Historically, in recent years, the DUP (Democratic Unionist Party) has played second fiddle to the UUP. The DUP is a hard-line Protestant party that believes that Sinn Fein is a political front for the IRA and its leader, Ian Paisley, has stated time and again that he would have no dialogue with Sinn Fein. 

Catholics: The moderate Catholic party has been the SDLP (Social Democratic and Labour Party). The party seen as ‘extreme’ is Sinn Fein. The latter has never denied being the political voice of the IRA and its mere connection with the IRA is enough for many Unionist to condemn it.

Historically, the SDLP has done well in provincial elections and Sinn Fein has played second fiddle to it.

The 2003 result using proportional representation make for interesting reading:

  % votes 2003 Number of seats + or – 1998*
DUP 25.6 30 + 7.5%
UUP 22.6 27 – 1
SDLP 17 18 – 6
SF 24 24 + 6
Other Unionist 2.5 2 – 3
Alliance 3.6 4 0
Others 4.7 1 – 2

* = Last Assembly election

The two parties considered to be moderate have lost out. The two ‘extreme’ parties have clearly won.

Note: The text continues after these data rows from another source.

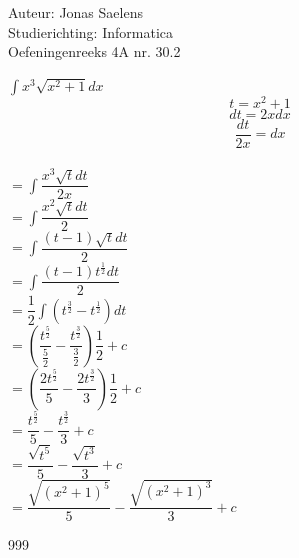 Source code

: \documentclass[a4paper]{article}
\begin{document}
\noindent \large Auteur: Jonas Saelens \\
\noindent \large Studierichting: Informatica\\
\noindent \large Oefeningenreeks 4A nr. 30.2\\

\medskip

\normalsize

$\displaystyle \int x^3 \sqrt{x^2+1} dx$ \\

$$ t=x^2+1$$ $$dt=2xdx$$ $$\dfrac{dt}{2x} = dx$$ \\

$= \displaystyle \int \dfrac{x^3 \sqrt{t} dt}{2x}$ \\

$= \displaystyle \int \dfrac{x^2 \sqrt{t} dt}{2}$ \\

$= \displaystyle \int \dfrac{\left( t-1 \right) \sqrt{t} dt}{2}$ \\

$= \displaystyle \int \dfrac{\left( t-1 \right) t^{\tfrac{1}{2}} dt}{2}$ \\

$= \dfrac{1}{2} \displaystyle \int \left( t^{\tfrac{3}{2}} - t^{\tfrac{1}{2}} \right)  dt$ \\

$= \left( \dfrac{t^{\tfrac{5}{2}}}{\tfrac{5}{2}} - \dfrac{t^{\tfrac{3}{2}}}{\tfrac{3}{2}} \right) \dfrac{1}{2} + c$ \\

$= \left( \dfrac{2t^{\tfrac{5}{2}}}{5} - \dfrac{2t^{\tfrac{3}{2}}}{3} \right) \dfrac{1}{2} + c$ \\

$= \dfrac{t^{\tfrac{5}{2}}}{5} - \dfrac{t^{\tfrac{3}{2}}}{3} + c$ \\

$= \dfrac{\sqrt{t^5}}{5} - \dfrac{\sqrt{t^3}}{3} + c$ \\

$= \dfrac{\sqrt{\left( x^2+1 \right)^5}}{5} - \dfrac{\sqrt{\left( x^2+1 \right)^3}}{3} + c$ \\


\begin{thebibliography}{999}
\end{thebibliography}
\end{document}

This is the perceived problem:

Using proportional representation, the people of Northern Ireland will have an assembly (should it ever sit as the DUP have already refused to sit with Sinn Fein) that represents their beliefs in a far more representative way than FPTP . But it has also allowed into a more powerful position two extreme political parties in Northern Ireland and a political stand-off may occur with the DUP refusing to have any part in an assembly that allows in “reprobates” (Paisley). However, the DUP wants devolved power for Northern Ireland again, and has publically stated this – so will it be forced by its own rhetoric to sit down with Sinn Fein? A devolved assembly will only work with an input from the 2 biggest parties – without it, Stormont will be suspended again, if it ever gets off the ground at all.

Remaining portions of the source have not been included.